As discussed earlier, Valiant's multi-core parallel algorithm model falls short when one attempts to apply it to many-core GPUs. In designing our Parallel GPU Model, we opted to refer back to Valiant's original BSP model as a basis, and build out our model from there.

#### 4.1 General model

GPU Superstep:

$$max_{i=1}^{p}w_{i} + max_{i=1}^{p}(h_{i} * g) + l$$
(3)

where p = number of processors (cores) on the GPU

 $w_i = \text{cost of local computation in process } i$ 

 $h_i$  = number of messages sent and received and/or variables accessed by process *i* 

 $l = \cos t$  of synchronization

q = message speed (bandwidth)

Algorithm total cost:

$$C_{GPU} = \sum_{i=1}^{S} superstep_i$$
  
= W + H \* g + S \* l  
=  $\sum_{s=1}^{S} w * s + (\sum_{s=1}^{S} h_s)g + S * l$  (4)

where S = number of supersteps

W = total cost of local computations in all processes

H = total number of messages sent and received and/or variables accessed by all processes

#### CPU Superstep:

The CPU component of this general model is very similar to the GPU component above, with the exception that the variables apply to the CPU (i.e. p applies to the number of CPU cores, processes are executed on the CPU cores, etc.)

#### Total

$$C_{total} = \sum_{i=1}^{n} C_{GPU_i} + \sum_{i=1}^{n} C_{CPU_i} + (\sum_{i=1}^{m} T_i)b \qquad (5)$$

where  $C = \cos t$ 

n = number of algorithms or parts of algorithms executed m = number of data transfers between CPU and GPU (usually an even number)

T =one-way data transfer

b = CPU to GPU data transfer bandwidth

In the simplest, single algorithm situation, this can be represented as:

$$C_{total} = C_{GPU} + C_{CPU} + 2 * T * b \tag{6}$$

Reducing the number of Ts along with the size of T (the amount of data transferred) are two coarse-grained methods of reducing an algorithm's overall run time and thereby increasing performance.

# 4.2 Fine-grained model for parallel GPU algorithm design

If the algorithm designer is experienced in parallel algorithm design principles, they can typically skip to Step 3 below, otherwise they should continue with the following steps.

**Step 1**: Once a serial implementation of a given algorithm has been either acquired or originally designed, the first consideration is what types of instructions (operations) are to be performed on the given data set or sets of the algorithm. This will help in determining data dependency (as discussed below), as well as to help determine what operations must be performed on which processor.

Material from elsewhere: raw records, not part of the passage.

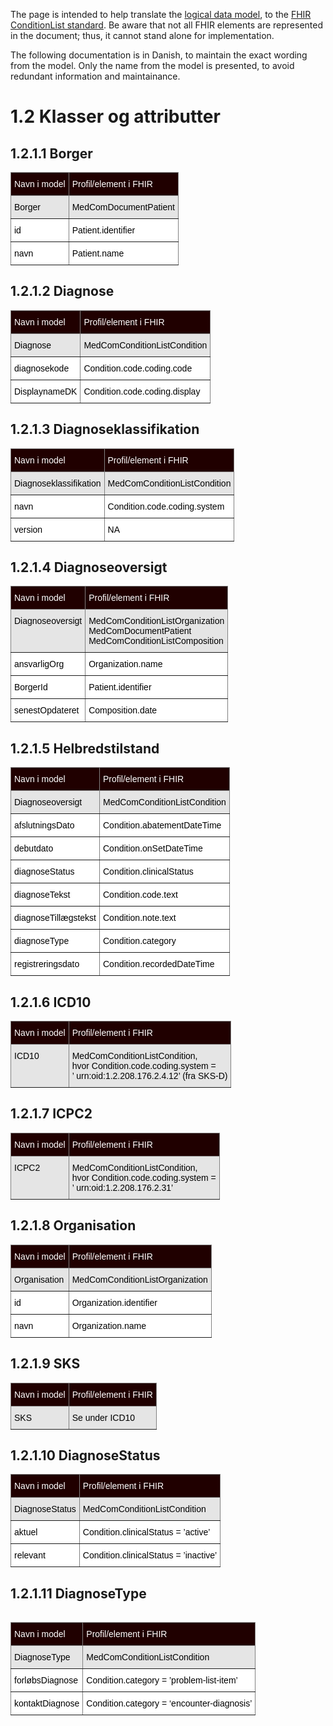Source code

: The page is intended to help translate the <a href="https://www.nspop.dk/display/ESP/Indhold+og+forretningsregler+diagnoser" target="_blank">logical data model</a>, to the  <a href="https://build.fhir.org/ig/medcomdk/dk-medcom-shareddiagnoses/" target="_blank">FHIR ConditionList standard</a>. Be aware that not all FHIR elements are represented in the document; thus, it cannot stand alone for implementation. 

The following documentation is in Danish, to maintain the exact wording from the model. Only the name from the model is presented, to avoid redundant information and maintainance. 

# 1.2 Klasser og attributter

## 1.2.1.1 Borger
<style type="text/css">
.tg  {border-collapse:collapse;border-spacing:0;}
.tg td{border-color:black;border-style:solid;border-width:1px;font-family:Arial, sans-serif;font-size:14px;
  overflow:hidden;padding:10px 5px;word-break:normal;}
.tg th{border-color:black;border-style:solid;border-width:1px;font-family:Arial, sans-serif;font-size:14px;
  font-weight:normal;overflow:hidden;padding:10px 5px;word-break:normal;}
.tg .tg-c3ow{border-color:inherit;text-align:center;vertical-align:top}
.tg .tg-jxgv{background-color:#FFF;border-color:inherit;text-align:left;vertical-align:top}
.tg .tg-4pqp{background-color:#200000;border-color:inherit;text-align:left;vertical-align:top}
.tg .tg-dgf3{background-color:#E5E5E5;border-color:inherit;text-align:left;vertical-align:top}
</style>
<table class="tg"><thead>
  <tr>
    <th class="tg-4pqp"><span style="color:white">Navn i model</span></th>
    <th class="tg-4pqp"><span style="color:white">Profil/element i FHIR</span></th>
  </tr></thead>
<tbody>
  <tr>
    <td class="tg-dgf3"><span style="color:black">Borger</span></td>
    <td class="tg-dgf3"><span style="color:black">MedComDocumentPatient</span><span style="background-color:#E5E5E5"> </span></td>
  </tr>
  <tr>
    <td class="tg-jxgv"><span style="color:black">id</span></td>
    <td class="tg-jxgv"><span style="color:black">Patient.identifier</span></td>
  </tr>
  <tr>
    <td class="tg-jxgv"><span style="color:black">navn</span></td>
    <td class="tg-jxgv"><span style="color:black">Patient.name</span></td>
  </tr>
</tbody></table>

## 1.2.1.2 Diagnose
<style type="text/css">
.tg  {border-collapse:collapse;border-spacing:0;}
.tg td{border-color:black;border-style:solid;border-width:1px;font-family:Arial, sans-serif;font-size:14px;
  overflow:hidden;padding:10px 5px;word-break:normal;}
.tg th{border-color:black;border-style:solid;border-width:1px;font-family:Arial, sans-serif;font-size:14px;
  font-weight:normal;overflow:hidden;padding:10px 5px;word-break:normal;}
.tg .tg-c3ow{border-color:inherit;text-align:center;vertical-align:top}
.tg .tg-jxgv{background-color:#FFF;border-color:inherit;text-align:left;vertical-align:top}
.tg .tg-4pqp{background-color:#200000;border-color:inherit;text-align:left;vertical-align:top}
.tg .tg-dgf3{background-color:#E5E5E5;border-color:inherit;text-align:left;vertical-align:top}
</style>
<table class="tg"><thead>
  <tr>
    <th class="tg-4pqp"><span style="color:white">Navn i model</span></th>
    <th class="tg-4pqp"><span style="color:white">Profil/element i FHIR</span></th>
  </tr></thead>
<tbody>
  <tr>
    <td class="tg-dgf3"><span style="color:black">Diagnose</span></td>
    <td class="tg-dgf3"><span style="color:black">MedComConditionListCondition</span><span style="background-color:#E5E5E5"> </span></td>
  </tr>
  <tr>
    <td class="tg-jxgv"><span style="color:black">diagnosekode</span></td>
    <td class="tg-jxgv"><span style="color:black">Condition.code.coding.code</span></td>
  </tr>
  <tr>
    <td class="tg-jxgv"><span style="color:black">DisplaynameDK</span></td>
    <td class="tg-jxgv"><span style="color:black">Condition.code.coding.display</span></td>
  </tr>
</tbody></table>

## 1.2.1.3 Diagnoseklassifikation 
<style type="text/css">
.tg  {border-collapse:collapse;border-spacing:0;}
.tg td{border-color:black;border-style:solid;border-width:1px;font-family:Arial, sans-serif;font-size:14px;
  overflow:hidden;padding:10px 5px;word-break:normal;}
.tg th{border-color:black;border-style:solid;border-width:1px;font-family:Arial, sans-serif;font-size:14px;
  font-weight:normal;overflow:hidden;padding:10px 5px;word-break:normal;}
.tg .tg-c3ow{border-color:inherit;text-align:center;vertical-align:top}
.tg .tg-jxgv{background-color:#FFF;border-color:inherit;text-align:left;vertical-align:top}
.tg .tg-4pqp{background-color:#200000;border-color:inherit;text-align:left;vertical-align:top}
.tg .tg-dgf3{background-color:#E5E5E5;border-color:inherit;text-align:left;vertical-align:top}
</style>
<table class="tg"><thead>
  <tr>
    <th class="tg-4pqp"><span style="color:white">Navn i model</span></th>
    <th class="tg-4pqp"><span style="color:white">Profil/element i FHIR</span></th>
  </tr></thead>
<tbody>
  <tr>
    <td class="tg-dgf3"><span style="color:black">Diagnoseklassifikation </span></td>
    <td class="tg-dgf3"><span style="color:black">MedComConditionListCondition</span><span style="background-color:#E5E5E5"> </span></td>
  </tr>
  <tr>
    <td class="tg-jxgv"><span style="color:black">navn</span></td>
    <td class="tg-jxgv"><span style="color:black">Condition.code.coding.system</span></td>
  </tr>
  <tr>
    <td class="tg-jxgv"><span style="color:black">version</span></td>
    <td class="tg-jxgv"><span style="color:black">NA</span></td>
  </tr>
</tbody></table>

## 1.2.1.4 Diagnoseoversigt 
<style type="text/css">
.tg  {border-collapse:collapse;border-spacing:0;}
.tg td{border-color:black;border-style:solid;border-width:1px;font-family:Arial, sans-serif;font-size:14px;
  overflow:hidden;padding:10px 5px;word-break:normal;}
.tg th{border-color:black;border-style:solid;border-width:1px;font-family:Arial, sans-serif;font-size:14px;
  font-weight:normal;overflow:hidden;padding:10px 5px;word-break:normal;}
.tg .tg-c3ow{border-color:inherit;text-align:center;vertical-align:top}
.tg .tg-jxgv{background-color:#FFF;border-color:inherit;text-align:left;vertical-align:top}
.tg .tg-4pqp{background-color:#200000;border-color:inherit;text-align:left;vertical-align:top}
.tg .tg-dgf3{background-color:#E5E5E5;border-color:inherit;text-align:left;vertical-align:top}
</style>
<table class="tg"><thead>
  <tr>
    <th class="tg-4pqp"><span style="color:white">Navn i model</span></th>
    <th class="tg-4pqp"><span style="color:white">Profil/element i FHIR</span></th>
  </tr></thead>
<tbody>
  <tr>
    <td class="tg-dgf3"><span style="color:black">Diagnoseoversigt </span></td>
    <td class="tg-dgf3"><span style="color:black">MedComConditionListOrganization <br>MedComDocumentPatient<br>MedComConditionListComposition
</span><span style="background-color:#E5E5E5"> </span></td>
  </tr>
  <tr>
    <td class="tg-jxgv"><span style="color:black">ansvarligOrg</span></td>
    <td class="tg-jxgv"><span style="color:black">Organization.name</span></td>
  </tr>
  <tr>
    <td class="tg-jxgv"><span style="color:black">BorgerId</span></td>
    <td class="tg-jxgv"><span style="color:black">Patient.identifier</span></td>
  </tr>
  <tr>
    <td class="tg-jxgv"><span style="color:black">senestOpdateret</span></td>
    <td class="tg-jxgv"><span style="color:black">Composition.date</span></td>
  </tr>
</tbody></table>

## 1.2.1.5 Helbredstilstand 
<style type="text/css">
.tg  {border-collapse:collapse;border-spacing:0;}
.tg td{border-color:black;border-style:solid;border-width:1px;font-family:Arial, sans-serif;font-size:14px;
  overflow:hidden;padding:10px 5px;word-break:normal;}
.tg th{border-color:black;border-style:solid;border-width:1px;font-family:Arial, sans-serif;font-size:14px;
  font-weight:normal;overflow:hidden;padding:10px 5px;word-break:normal;}
.tg .tg-c3ow{border-color:inherit;text-align:center;vertical-align:top}
.tg .tg-jxgv{background-color:#FFF;border-color:inherit;text-align:left;vertical-align:top}
.tg .tg-4pqp{background-color:#200000;border-color:inherit;text-align:left;vertical-align:top}
.tg .tg-dgf3{background-color:#E5E5E5;border-color:inherit;text-align:left;vertical-align:top}
</style>
<table class="tg"><thead>
  <tr>
    <th class="tg-4pqp"><span style="color:white">Navn i model</span></th>
    <th class="tg-4pqp"><span style="color:white">Profil/element i FHIR</span></th>
  </tr></thead>
<tbody>
  <tr>
    <td class="tg-dgf3"><span style="color:black">Diagnoseoversigt </span></td>
    <td class="tg-dgf3"><span style="color:black">MedComConditionListCondition
</span><span style="background-color:#E5E5E5"> </span></td>
  </tr>
  <tr>
    <td class="tg-jxgv"><span style="color:black">afslutningsDato</span></td>
    <td class="tg-jxgv"><span style="color:black">Condition.abatementDateTime</span></td>
  </tr>
  <tr>
    <td class="tg-jxgv"><span style="color:black">debutdato</span></td>
    <td class="tg-jxgv"><span style="color:black">Condition.onSetDateTime</span></td>
  </tr>
  <tr>
    <td class="tg-jxgv"><span style="color:black">diagnoseStatus</span></td>
    <td class="tg-jxgv"><span style="color:black">Condition.clinicalStatus</span></td>
  </tr>
  <tr>
    <td class="tg-jxgv"><span style="color:black">diagnoseTekst</span></td>
    <td class="tg-jxgv"><span style="color:black">Condition.code.text</span></td>
  </tr>
  <tr>
    <td class="tg-jxgv"><span style="color:black">diagnoseTillægstekst</span></td>
    <td class="tg-jxgv"><span style="color:black">Condition.note.text</span></td>
  </tr>
  <tr>
    <td class="tg-jxgv"><span style="color:black">diagnoseType</span></td>
    <td class="tg-jxgv"><span style="color:black">Condition.category</span></td>
  </tr>
  <tr>
    <td class="tg-jxgv"><span style="color:black">registreringsdato</span></td>
    <td class="tg-jxgv"><span style="color:black">Condition.recordedDateTime</span></td>
  </tr>
</tbody></table>

## 1.2.1.6 ICD10 
<style type="text/css">
.tg  {border-collapse:collapse;border-spacing:0;}
.tg td{border-color:black;border-style:solid;border-width:1px;font-family:Arial, sans-serif;font-size:14px;
  overflow:hidden;padding:10px 5px;word-break:normal;}
.tg th{border-color:black;border-style:solid;border-width:1px;font-family:Arial, sans-serif;font-size:14px;
  font-weight:normal;overflow:hidden;padding:10px 5px;word-break:normal;}
.tg .tg-c3ow{border-color:inherit;text-align:center;vertical-align:top}
.tg .tg-jxgv{background-color:#FFF;border-color:inherit;text-align:left;vertical-align:top}
.tg .tg-4pqp{background-color:#200000;border-color:inherit;text-align:left;vertical-align:top}
.tg .tg-dgf3{background-color:#E5E5E5;border-color:inherit;text-align:left;vertical-align:top}
</style>
<table class="tg"><thead>
  <tr>
    <th class="tg-4pqp"><span style="color:white">Navn i model</span></th>
    <th class="tg-4pqp"><span style="color:white">Profil/element i FHIR</span></th>
  </tr></thead>
<tbody>
  <tr>
    <td class="tg-dgf3"><span style="color:black">ICD10</span></td>
    <td class="tg-dgf3"><span style="color:black">MedComConditionListCondition, <br> hvor Condition.code.coding.system = <br>’ urn:oid:1.2.208.176.2.4.12’ (fra SKS-D)</span><span style="background-color:#E5E5E5"> </span></td>
  </tr>
</tbody></table>

## 1.2.1.7 ICPC2
<style type="text/css">
.tg  {border-collapse:collapse;border-spacing:0;}
.tg td{border-color:black;border-style:solid;border-width:1px;font-family:Arial, sans-serif;font-size:14px;
  overflow:hidden;padding:10px 5px;word-break:normal;}
.tg th{border-color:black;border-style:solid;border-width:1px;font-family:Arial, sans-serif;font-size:14px;
  font-weight:normal;overflow:hidden;padding:10px 5px;word-break:normal;}
.tg .tg-c3ow{border-color:inherit;text-align:center;vertical-align:top}
.tg .tg-jxgv{background-color:#FFF;border-color:inherit;text-align:left;vertical-align:top}
.tg .tg-4pqp{background-color:#200000;border-color:inherit;text-align:left;vertical-align:top}
.tg .tg-dgf3{background-color:#E5E5E5;border-color:inherit;text-align:left;vertical-align:top}
</style>
<table class="tg"><thead>
  <tr>
    <th class="tg-4pqp"><span style="color:white">Navn i model</span></th>
    <th class="tg-4pqp"><span style="color:white">Profil/element i FHIR</span></th>
  </tr></thead>
<tbody>
  <tr>
    <td class="tg-dgf3"><span style="color:black">ICPC2</span></td>
    <td class="tg-dgf3"><span style="color:black">MedComConditionListCondition, <br> hvor Condition.code.coding.system = <br>’ urn:oid:1.2.208.176.2.31’</span><span style="background-color:#E5E5E5"> </span></td>
  </tr>
</tbody></table>

## 1.2.1.8 Organisation
<style type="text/css">
.tg  {border-collapse:collapse;border-spacing:0;}
.tg td{border-color:black;border-style:solid;border-width:1px;font-family:Arial, sans-serif;font-size:14px;
  overflow:hidden;padding:10px 5px;word-break:normal;}
.tg th{border-color:black;border-style:solid;border-width:1px;font-family:Arial, sans-serif;font-size:14px;
  font-weight:normal;overflow:hidden;padding:10px 5px;word-break:normal;}
.tg .tg-c3ow{border-color:inherit;text-align:center;vertical-align:top}
.tg .tg-jxgv{background-color:#FFF;border-color:inherit;text-align:left;vertical-align:top}
.tg .tg-4pqp{background-color:#200000;border-color:inherit;text-align:left;vertical-align:top}
.tg .tg-dgf3{background-color:#E5E5E5;border-color:inherit;text-align:left;vertical-align:top}
</style>
<table class="tg"><thead>
  <tr>
    <th class="tg-4pqp"><span style="color:white">Navn i model</span></th>
    <th class="tg-4pqp"><span style="color:white">Profil/element i FHIR</span></th>
  </tr></thead>
<tbody>
  <tr>
    <td class="tg-dgf3"><span style="color:black">Organisation</span></td>
    <td class="tg-dgf3"><span style="color:black">MedComConditionListOrganization</span><span style="background-color:#E5E5E5"> </span></td>
  </tr>
  <tr>
    <td class="tg-jxgv"><span style="color:black">id</span></td>
    <td class="tg-jxgv"><span style="color:black">Organization.identifier</span></td>
  </tr>
  <tr>
    <td class="tg-jxgv"><span style="color:black">navn</span></td>
    <td class="tg-jxgv"><span style="color:black">Organization.name</span></td>
  </tr>
</tbody></table>

## 1.2.1.9 SKS
<style type="text/css">
.tg  {border-collapse:collapse;border-spacing:0;}
.tg td{border-color:black;border-style:solid;border-width:1px;font-family:Arial, sans-serif;font-size:14px;
  overflow:hidden;padding:10px 5px;word-break:normal;}
.tg th{border-color:black;border-style:solid;border-width:1px;font-family:Arial, sans-serif;font-size:14px;
  font-weight:normal;overflow:hidden;padding:10px 5px;word-break:normal;}
.tg .tg-c3ow{border-color:inherit;text-align:center;vertical-align:top}
.tg .tg-jxgv{background-color:#FFF;border-color:inherit;text-align:left;vertical-align:top}
.tg .tg-4pqp{background-color:#200000;border-color:inherit;text-align:left;vertical-align:top}
.tg .tg-dgf3{background-color:#E5E5E5;border-color:inherit;text-align:left;vertical-align:top}
</style>
<table class="tg"><thead>
  <tr>
    <th class="tg-4pqp"><span style="color:white">Navn i model</span></th>
    <th class="tg-4pqp"><span style="color:white">Profil/element i FHIR</span></th>
  </tr></thead>
<tbody>
  <tr>
    <td class="tg-dgf3"><span style="color:black">SKS</span></td>
    <td class="tg-dgf3"><span style="color:black">Se under ICD10</span><span style="background-color:#E5E5E5"> </span></td>
  </tr>
</tbody></table>


## 1.2.1.10 DiagnoseStatus
<style type="text/css">
.tg  {border-collapse:collapse;border-spacing:0;}
.tg td{border-color:black;border-style:solid;border-width:1px;font-family:Arial, sans-serif;font-size:14px;
  overflow:hidden;padding:10px 5px;word-break:normal;}
.tg th{border-color:black;border-style:solid;border-width:1px;font-family:Arial, sans-serif;font-size:14px;
  font-weight:normal;overflow:hidden;padding:10px 5px;word-break:normal;}
.tg .tg-c3ow{border-color:inherit;text-align:center;vertical-align:top}
.tg .tg-jxgv{background-color:#FFF;border-color:inherit;text-align:left;vertical-align:top}
.tg .tg-4pqp{background-color:#200000;border-color:inherit;text-align:left;vertical-align:top}
.tg .tg-dgf3{background-color:#E5E5E5;border-color:inherit;text-align:left;vertical-align:top}
</style>
<table class="tg"><thead>
  <tr>
    <th class="tg-4pqp"><span style="color:white">Navn i model</span></th>
    <th class="tg-4pqp"><span style="color:white">Profil/element i FHIR</span></th>
  </tr></thead>
<tbody>
  <tr>
    <td class="tg-dgf3"><span style="color:black">DiagnoseStatus</span></td>
    <td class="tg-dgf3"><span style="color:black">MedComConditionListCondition</span><span style="background-color:#E5E5E5"> </span></td>
  </tr>
  <tr>
    <td class="tg-jxgv"><span style="color:black">aktuel</span></td>
    <td class="tg-jxgv"><span style="color:black">Condition.clinicalStatus = ’active’</span></td>
  </tr>
  <tr>
    <td class="tg-jxgv"><span style="color:black">relevant</span></td>
    <td class="tg-jxgv"><span style="color:black">Condition.clinicalStatus = ’inactive’</span></td>
  </tr>
</tbody></table>

## 1.2.1.11 DiagnoseType
<style type="text/css">
.tg  {border-collapse:collapse;border-spacing:0;}
.tg td{border-color:black;border-style:solid;border-width:1px;font-family:Arial, sans-serif;font-size:14px;
  overflow:hidden;padding:10px 5px;word-break:normal;}
.tg th{border-color:black;border-style:solid;border-width:1px;font-family:Arial, sans-serif;font-size:14px;
  font-weight:normal;overflow:hidden;padding:10px 5px;word-break:normal;}
.tg .tg-c3ow{border-color:inherit;text-align:center;vertical-align:top}
.tg .tg-jxgv{background-color:#FFF;border-color:inherit;text-align:left;vertical-align:top}
.tg .tg-4pqp{background-color:#200000;border-color:inherit;text-align:left;vertical-align:top}
.tg .tg-dgf3{background-color:#E5E5E5;border-color:inherit;text-align:left;vertical-align:top}
</style>
<table class="tg" style="undefined;table-layout: fixed; width: 600px">
<colgroup>
<col style="width: 300px">
<col style="width: 300px">
</colgroup>
<table class="tg"><thead>
  <tr>
    <th class="tg-4pqp"><span style="color:white">Navn i model</span></th>
    <th class="tg-4pqp"><span style="color:white">Profil/element i FHIR</span></th>
  </tr></thead>
<tbody>
  <tr>
    <td class="tg-dgf3"><span style="color:black">DiagnoseType</span></td>
    <td class="tg-dgf3"><span style="color:black">MedComConditionListCondition</span><span style="background-color:#E5E5E5"> </span></td>
  </tr>
  <tr>
    <td class="tg-jxgv"><span style="color:black">forløbsDiagnose</span></td>
    <td class="tg-jxgv"><span style="color:black">Condition.category = ’problem-list-item’</span></td>
  </tr>
  <tr>
    <td class="tg-jxgv"><span style="color:black">kontaktDiagnose</span></td>
    <td class="tg-jxgv"><span style="color:black">Condition.category = ‘encounter-diagnosis’</span></td>
  </tr>
</tbody></table>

**Step 2**: The goal is to reduce the total data transfer time as much as possible, meaning reducing the amount of data that is transferred back and forth between the host and device. Furthermore, this round trip may be performed multiple times for one algorithm depending on the structure of the algorithm and/or the size of the data sets. The various types of GPU memory are of varying sizes, but are all generally very small compared to modern host main memory. Therefore, in some parallel applications a data set may have to be broken up and sent to the GPU for computation through several round-trips. Consequently, as discussed briefly in Section 3.1, sending large amounts of data to and from the GPU unnecessarily may lead to a longer run time than the original serial algorithm (especially if it is optimized and/or implemented on a multi-core CPU).

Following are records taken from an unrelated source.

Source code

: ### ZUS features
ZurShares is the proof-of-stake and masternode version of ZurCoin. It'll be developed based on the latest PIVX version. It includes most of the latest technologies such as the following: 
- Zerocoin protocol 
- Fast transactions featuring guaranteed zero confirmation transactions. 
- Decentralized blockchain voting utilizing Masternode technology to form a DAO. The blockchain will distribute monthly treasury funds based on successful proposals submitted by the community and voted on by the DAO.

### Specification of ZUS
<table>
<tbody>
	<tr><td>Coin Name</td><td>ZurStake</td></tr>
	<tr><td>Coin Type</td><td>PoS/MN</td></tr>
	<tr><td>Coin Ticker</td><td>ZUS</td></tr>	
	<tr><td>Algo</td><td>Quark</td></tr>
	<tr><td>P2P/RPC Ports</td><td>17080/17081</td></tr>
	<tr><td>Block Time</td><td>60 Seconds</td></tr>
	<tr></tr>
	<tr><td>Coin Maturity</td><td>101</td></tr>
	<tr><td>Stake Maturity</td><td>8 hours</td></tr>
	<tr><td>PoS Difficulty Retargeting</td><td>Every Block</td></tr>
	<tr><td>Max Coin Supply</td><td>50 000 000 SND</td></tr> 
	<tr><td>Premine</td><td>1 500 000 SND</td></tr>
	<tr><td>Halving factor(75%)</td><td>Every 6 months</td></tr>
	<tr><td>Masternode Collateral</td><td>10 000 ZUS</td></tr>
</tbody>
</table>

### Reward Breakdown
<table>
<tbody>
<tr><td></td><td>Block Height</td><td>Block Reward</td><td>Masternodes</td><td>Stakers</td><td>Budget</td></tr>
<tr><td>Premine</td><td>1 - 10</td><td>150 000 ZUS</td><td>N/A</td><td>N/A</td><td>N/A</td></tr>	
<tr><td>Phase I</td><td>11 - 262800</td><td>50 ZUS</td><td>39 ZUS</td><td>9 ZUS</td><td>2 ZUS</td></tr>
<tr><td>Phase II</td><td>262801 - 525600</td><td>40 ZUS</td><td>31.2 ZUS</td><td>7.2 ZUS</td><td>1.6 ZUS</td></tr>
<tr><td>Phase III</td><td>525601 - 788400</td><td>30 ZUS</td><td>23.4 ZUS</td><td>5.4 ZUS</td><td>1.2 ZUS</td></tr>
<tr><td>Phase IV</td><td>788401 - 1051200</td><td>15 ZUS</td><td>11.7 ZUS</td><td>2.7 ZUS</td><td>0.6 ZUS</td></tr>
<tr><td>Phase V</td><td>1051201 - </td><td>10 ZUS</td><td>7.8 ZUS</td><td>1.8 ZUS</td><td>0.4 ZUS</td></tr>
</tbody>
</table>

With this type of trade-off of data and operations between the CPU and GPU, the most important aspect in determining what should be transferred to the GPU is *data dependency*. This essentially refers to identifying what operations require the data that is the result of previous operations. If an operation must wait for the resulting data from a previous operation, then these operations must be performed serially. They can still be performed serially on the GPU, but that would defeat the purpose of using the GPU and would require unnecessary data transfers. Furthermore, in most cases the CPU would be able to complete these serial operations faster than a GPU would, even without taking into consideration the costly host-device transfer time.

At this point, more experienced parallel GPU algorithm designers can proceed to Step 4 where we discuss optimizations specific to the GPU architecture. Otherwise it is recommended to take the following step of designing and implementing a naïve parallel algorithm before continuing to the optimization step.

**Step 3**: Implementing a naïve parallel GPU algorithm is a relatively straight-forward task. Most GPU architectures, such as CUDA, include a thread scheduler which will automatically distribute computations to threads and handle other high level functions of the GPU for you. What this results in is a simple port of a serial algorithm to a GPU with little or no consideration for the various aspects of a GPU's architecture that can be leveraged to create an optimal parallel algorithm. While a naïve parallel implementation can be accomplished rather quickly and easily resulting in a notable speedup of the algorithm's performance, this speedup will not be as great as it could be when the GPU architecture optimizations are performed, as discussed below.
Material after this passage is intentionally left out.